Start with the first line of the records below. Output each line exactly, ending with the one that contains "its original mission.".

== ENTRIES SHOWN

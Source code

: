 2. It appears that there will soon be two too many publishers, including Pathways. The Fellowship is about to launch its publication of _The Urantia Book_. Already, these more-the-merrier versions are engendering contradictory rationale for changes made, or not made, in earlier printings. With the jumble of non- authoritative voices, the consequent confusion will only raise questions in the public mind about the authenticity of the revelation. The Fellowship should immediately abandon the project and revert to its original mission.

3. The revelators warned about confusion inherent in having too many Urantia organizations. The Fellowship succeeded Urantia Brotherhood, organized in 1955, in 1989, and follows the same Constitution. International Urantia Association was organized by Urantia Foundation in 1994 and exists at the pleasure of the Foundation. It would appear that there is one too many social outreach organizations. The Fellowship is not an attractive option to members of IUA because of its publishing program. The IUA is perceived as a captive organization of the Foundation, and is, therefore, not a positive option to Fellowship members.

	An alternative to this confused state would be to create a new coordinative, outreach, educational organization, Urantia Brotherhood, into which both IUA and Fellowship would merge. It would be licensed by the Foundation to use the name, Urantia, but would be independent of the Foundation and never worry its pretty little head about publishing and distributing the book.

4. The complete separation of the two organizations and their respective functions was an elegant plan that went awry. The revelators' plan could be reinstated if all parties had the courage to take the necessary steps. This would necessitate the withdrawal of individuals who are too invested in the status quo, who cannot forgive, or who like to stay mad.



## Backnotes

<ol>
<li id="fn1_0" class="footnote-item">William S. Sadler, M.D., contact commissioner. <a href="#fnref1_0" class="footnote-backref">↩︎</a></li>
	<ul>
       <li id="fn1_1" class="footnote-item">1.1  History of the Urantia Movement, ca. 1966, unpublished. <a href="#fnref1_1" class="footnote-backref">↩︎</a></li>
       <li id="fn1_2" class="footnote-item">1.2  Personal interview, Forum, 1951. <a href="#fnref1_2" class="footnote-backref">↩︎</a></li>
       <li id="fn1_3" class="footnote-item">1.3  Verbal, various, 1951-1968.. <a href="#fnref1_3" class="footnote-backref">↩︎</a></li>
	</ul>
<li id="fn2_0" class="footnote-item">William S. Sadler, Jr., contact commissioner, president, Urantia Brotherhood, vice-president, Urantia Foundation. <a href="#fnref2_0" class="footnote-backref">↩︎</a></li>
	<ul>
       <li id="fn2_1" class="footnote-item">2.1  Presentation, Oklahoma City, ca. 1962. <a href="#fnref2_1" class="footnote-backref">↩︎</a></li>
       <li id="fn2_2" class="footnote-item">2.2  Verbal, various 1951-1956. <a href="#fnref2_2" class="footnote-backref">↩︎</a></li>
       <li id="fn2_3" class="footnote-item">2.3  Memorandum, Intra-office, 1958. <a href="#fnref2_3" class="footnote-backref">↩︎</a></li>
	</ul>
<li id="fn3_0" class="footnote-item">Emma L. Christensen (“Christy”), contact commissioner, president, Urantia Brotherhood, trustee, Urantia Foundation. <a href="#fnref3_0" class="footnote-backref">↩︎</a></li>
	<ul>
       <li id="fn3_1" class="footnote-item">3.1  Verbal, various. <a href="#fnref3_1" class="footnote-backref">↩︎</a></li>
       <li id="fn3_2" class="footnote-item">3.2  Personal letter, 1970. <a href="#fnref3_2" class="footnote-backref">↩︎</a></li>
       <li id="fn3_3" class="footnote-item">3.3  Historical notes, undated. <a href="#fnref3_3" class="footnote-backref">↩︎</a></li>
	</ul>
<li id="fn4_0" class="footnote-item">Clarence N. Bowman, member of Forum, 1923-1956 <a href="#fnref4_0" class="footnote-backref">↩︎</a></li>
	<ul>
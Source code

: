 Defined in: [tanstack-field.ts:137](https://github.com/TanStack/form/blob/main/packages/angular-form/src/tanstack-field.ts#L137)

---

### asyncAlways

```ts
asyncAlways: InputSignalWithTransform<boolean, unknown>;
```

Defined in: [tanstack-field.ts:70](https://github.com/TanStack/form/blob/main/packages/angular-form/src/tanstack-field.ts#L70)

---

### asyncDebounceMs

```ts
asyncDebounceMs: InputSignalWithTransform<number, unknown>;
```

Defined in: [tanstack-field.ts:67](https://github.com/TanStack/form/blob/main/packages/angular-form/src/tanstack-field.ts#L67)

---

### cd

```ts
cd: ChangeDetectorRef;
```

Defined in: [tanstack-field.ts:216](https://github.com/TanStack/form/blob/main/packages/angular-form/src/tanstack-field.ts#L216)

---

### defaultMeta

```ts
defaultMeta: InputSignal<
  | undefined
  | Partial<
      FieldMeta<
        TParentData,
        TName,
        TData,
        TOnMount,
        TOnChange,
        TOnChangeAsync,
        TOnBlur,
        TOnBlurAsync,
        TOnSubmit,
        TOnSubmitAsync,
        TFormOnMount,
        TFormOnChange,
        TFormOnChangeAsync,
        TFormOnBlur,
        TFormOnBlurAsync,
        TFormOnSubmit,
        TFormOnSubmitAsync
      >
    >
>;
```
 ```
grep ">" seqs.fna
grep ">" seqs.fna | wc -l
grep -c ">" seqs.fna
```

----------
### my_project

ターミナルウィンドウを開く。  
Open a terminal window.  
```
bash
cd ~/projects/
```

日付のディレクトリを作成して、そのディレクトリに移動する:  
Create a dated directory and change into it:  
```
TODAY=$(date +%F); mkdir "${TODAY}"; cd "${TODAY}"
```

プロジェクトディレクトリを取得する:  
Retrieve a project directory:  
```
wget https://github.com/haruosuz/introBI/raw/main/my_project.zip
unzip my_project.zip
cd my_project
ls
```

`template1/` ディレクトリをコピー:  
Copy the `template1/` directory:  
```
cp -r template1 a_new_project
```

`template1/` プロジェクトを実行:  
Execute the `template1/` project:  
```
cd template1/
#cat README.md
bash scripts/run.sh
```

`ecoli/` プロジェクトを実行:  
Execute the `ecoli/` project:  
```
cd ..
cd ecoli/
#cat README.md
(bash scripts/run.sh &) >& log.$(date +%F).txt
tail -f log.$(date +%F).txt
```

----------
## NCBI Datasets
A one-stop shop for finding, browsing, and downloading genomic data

====

• YOUR SOLUTION:
Source code

: 2. It appears that there will soon be two too many publishers, including Pathways. The Fellowship is about to launch its publication of _The Urantia Book_. Already, these more-the-merrier versions are engendering contradictory rationale for changes made, or not made, in earlier printings. With the jumble of non- authoritative voices, the consequent confusion will only raise questions in the public mind about the authenticity of the revelation. The Fellowship should immediately abandon the project and revert to its original mission.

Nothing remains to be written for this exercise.